My Journey To Jerusalem The Gospel According To Terrence
Terrence at Tel Dan - the Golan Heights
by Terrence G. Clark Chapter Five - Day 4
In the Heights of Israel Sabbath, Dan, Volcanos, Druze, Vows renewed on the Galilee
It didn’t really originate in Israel the country. Yahweh, observed it, after He created the heavens and the earth. A fitting rest for all He had done. It was instituted, for the observance for Israel the people, at Sinai, at the giving of the law. This was before possessing the Promise Land. The “day of rest” by Jewish tradition had extended to incorporate perhaps more than the Lord intended. Nonetheless, the
command was to remember it and keep it holy. The idea of not doing work, included in modern days, not pushing the button on the elevator. We were warned not to use the Sabbath elevator. I saw the sign when we checked in and figured it had something to do with orthodoxy. The moving room stopped at every floor, on the multi-floor building, so work did not have to be done. The drawback was that it was going to take longer to get where you needed to go. At least vertically on Shabbat.
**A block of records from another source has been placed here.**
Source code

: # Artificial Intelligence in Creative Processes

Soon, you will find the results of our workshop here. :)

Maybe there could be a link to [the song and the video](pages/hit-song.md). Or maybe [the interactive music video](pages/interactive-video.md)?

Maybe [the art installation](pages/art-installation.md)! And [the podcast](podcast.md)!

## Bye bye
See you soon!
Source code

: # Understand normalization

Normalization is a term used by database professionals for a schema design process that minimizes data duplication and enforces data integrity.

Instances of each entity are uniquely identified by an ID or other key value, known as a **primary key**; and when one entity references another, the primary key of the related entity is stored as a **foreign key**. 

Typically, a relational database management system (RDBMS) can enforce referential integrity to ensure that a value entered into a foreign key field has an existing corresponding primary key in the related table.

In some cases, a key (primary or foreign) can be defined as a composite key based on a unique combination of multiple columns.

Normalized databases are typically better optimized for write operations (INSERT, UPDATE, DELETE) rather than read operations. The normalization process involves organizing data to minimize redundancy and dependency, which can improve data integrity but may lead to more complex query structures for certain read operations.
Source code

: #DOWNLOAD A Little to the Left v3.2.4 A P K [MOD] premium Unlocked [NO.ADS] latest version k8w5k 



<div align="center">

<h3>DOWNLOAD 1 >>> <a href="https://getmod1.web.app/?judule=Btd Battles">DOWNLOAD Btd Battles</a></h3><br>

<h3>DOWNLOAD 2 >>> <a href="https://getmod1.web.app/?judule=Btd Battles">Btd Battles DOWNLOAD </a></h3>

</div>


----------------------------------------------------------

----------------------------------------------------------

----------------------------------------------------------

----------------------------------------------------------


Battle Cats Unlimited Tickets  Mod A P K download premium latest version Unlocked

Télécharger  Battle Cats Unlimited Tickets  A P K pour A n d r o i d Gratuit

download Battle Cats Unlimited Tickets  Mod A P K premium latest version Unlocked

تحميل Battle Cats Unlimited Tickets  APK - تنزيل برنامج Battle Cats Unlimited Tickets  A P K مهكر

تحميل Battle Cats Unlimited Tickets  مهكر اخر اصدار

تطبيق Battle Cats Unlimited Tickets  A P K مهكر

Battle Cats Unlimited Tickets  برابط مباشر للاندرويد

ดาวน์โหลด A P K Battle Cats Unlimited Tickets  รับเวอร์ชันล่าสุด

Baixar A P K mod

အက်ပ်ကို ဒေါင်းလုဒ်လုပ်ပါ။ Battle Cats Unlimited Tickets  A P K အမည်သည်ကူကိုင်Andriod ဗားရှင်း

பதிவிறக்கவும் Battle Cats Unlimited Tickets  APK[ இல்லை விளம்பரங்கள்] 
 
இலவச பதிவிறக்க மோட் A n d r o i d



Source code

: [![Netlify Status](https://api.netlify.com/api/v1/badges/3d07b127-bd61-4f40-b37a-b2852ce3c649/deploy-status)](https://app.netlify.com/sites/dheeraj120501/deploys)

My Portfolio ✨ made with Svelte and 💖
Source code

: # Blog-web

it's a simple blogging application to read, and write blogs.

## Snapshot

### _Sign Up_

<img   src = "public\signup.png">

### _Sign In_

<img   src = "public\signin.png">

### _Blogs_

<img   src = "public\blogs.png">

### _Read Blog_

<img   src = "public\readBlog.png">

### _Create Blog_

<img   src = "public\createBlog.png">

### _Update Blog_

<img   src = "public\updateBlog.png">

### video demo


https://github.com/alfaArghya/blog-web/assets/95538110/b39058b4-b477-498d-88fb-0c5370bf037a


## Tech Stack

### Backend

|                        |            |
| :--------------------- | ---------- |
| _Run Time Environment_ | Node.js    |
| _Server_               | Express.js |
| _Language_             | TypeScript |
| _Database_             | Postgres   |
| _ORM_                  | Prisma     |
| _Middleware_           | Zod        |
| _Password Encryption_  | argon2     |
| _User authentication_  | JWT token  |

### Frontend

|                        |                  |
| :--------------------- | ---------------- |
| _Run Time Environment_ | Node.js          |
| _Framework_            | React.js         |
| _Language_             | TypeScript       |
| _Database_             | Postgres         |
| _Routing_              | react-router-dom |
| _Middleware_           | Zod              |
A brisk walk to the bus this morning, around the block, up the hill. There was a bicycle marathon or something, and buses weren’t allowed to the front of the hotel. Gershon led us and Albert was waiting. During our walk, I noted that here in Galilee, Mickey Dees was still on the landscape. I wondered if they had fillet-o-fish like in the US or was it St Peter’s Tilapia as well.
On route was our first citing of the flocks of storks. These birds migrate back in forth from Europe to Ethiopia. It was the chant of the dispossessed, Ethiopian Jew who would sing to the birds as they flew by in their journey. Gershon told of a song.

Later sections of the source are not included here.